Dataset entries
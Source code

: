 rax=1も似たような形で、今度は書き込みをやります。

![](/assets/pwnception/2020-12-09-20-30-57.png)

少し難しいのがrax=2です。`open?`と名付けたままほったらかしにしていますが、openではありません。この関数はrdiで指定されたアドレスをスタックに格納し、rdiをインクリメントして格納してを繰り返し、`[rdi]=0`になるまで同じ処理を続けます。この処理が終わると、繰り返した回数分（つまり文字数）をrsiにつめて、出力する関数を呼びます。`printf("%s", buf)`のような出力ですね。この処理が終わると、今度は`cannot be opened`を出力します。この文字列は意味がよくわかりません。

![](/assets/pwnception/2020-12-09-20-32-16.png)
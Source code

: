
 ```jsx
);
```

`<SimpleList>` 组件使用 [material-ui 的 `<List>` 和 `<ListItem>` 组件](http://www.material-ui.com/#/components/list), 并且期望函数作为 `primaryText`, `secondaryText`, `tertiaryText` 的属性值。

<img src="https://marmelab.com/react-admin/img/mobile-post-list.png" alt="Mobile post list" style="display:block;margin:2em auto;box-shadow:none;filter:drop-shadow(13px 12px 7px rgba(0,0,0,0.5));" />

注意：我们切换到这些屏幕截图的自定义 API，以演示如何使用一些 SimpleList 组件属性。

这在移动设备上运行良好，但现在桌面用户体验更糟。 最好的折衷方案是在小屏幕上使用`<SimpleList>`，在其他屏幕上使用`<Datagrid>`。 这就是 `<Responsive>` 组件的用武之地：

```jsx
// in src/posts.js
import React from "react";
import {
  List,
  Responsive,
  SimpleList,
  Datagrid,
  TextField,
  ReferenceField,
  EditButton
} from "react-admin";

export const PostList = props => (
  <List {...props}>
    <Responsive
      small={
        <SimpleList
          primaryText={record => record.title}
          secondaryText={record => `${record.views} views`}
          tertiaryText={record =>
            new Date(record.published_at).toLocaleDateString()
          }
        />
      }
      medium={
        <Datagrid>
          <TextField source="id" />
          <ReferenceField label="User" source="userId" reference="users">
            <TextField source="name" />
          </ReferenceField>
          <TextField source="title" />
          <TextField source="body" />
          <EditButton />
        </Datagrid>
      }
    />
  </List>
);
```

### Aim of the task:
Please find every line in the records that contains the word "primaryText", and copy it out.

### Output for this task:
`<SimpleList>` 组件使用 [material-ui 的 `<List>` 和 `<ListItem>` 组件](http://www.material-ui.com/#/components/list), 并且期望函数作为 `primaryText`, `secondaryText`, `tertiaryText` 的属性值。
          primaryText={record => record.title}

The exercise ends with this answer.